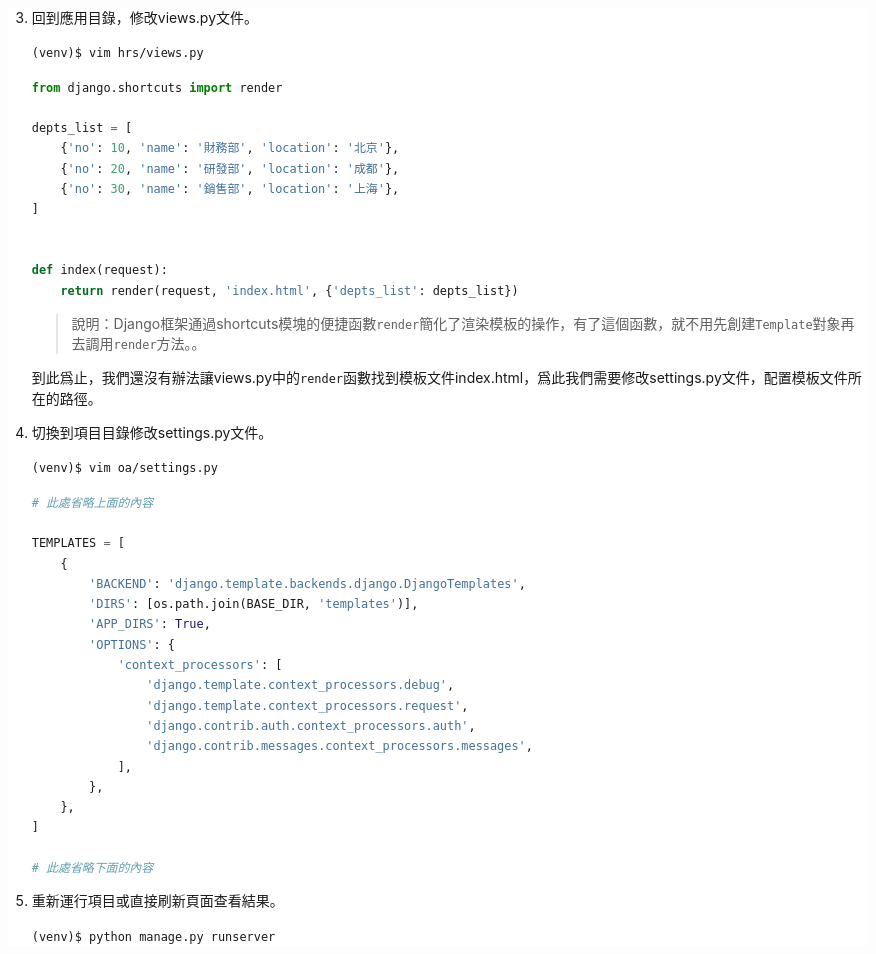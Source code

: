 3. 回到應用目錄，修改views.py文件。

   ```Shell
   (venv)$ vim hrs/views.py
   ```

   ```Python
   from django.shortcuts import render
   
   depts_list = [
       {'no': 10, 'name': '財務部', 'location': '北京'},
       {'no': 20, 'name': '研發部', 'location': '成都'},
       {'no': 30, 'name': '銷售部', 'location': '上海'},
   ]
   
   
   def index(request):
       return render(request, 'index.html', {'depts_list': depts_list})
   ```

   > 說明：Django框架通過shortcuts模塊的便捷函數`render`簡化了渲染模板的操作，有了這個函數，就不用先創建`Template`對象再去調用`render`方法。。

   到此爲止，我們還沒有辦法讓views.py中的`render`函數找到模板文件index.html，爲此我們需要修改settings.py文件，配置模板文件所在的路徑。

4. 切換到項目目錄修改settings.py文件。

   ```Shell
   (venv)$ vim oa/settings.py
   ```

   ```Python
   # 此處省略上面的內容
   
   TEMPLATES = [
       {
           'BACKEND': 'django.template.backends.django.DjangoTemplates',
           'DIRS': [os.path.join(BASE_DIR, 'templates')],
           'APP_DIRS': True,
           'OPTIONS': {
               'context_processors': [
                   'django.template.context_processors.debug',
                   'django.template.context_processors.request',
                   'django.contrib.auth.context_processors.auth',
                   'django.contrib.messages.context_processors.messages',
               ],
           },
       },
   ]
   
   # 此處省略下面的內容
   ```

5. 重新運行項目或直接刷新頁面查看結果。

   ```Shell
   (venv)$ python manage.py runserver
   ```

PROMPT:
From the entries above, list each line with "name" in it.

WRITTEN ANSWER:
       {'no': 10, 'name': '財務部', 'location': '北京'},
       {'no': 20, 'name': '研發部', 'location': '成都'},
       {'no': 30, 'name': '銷售部', 'location': '上海'},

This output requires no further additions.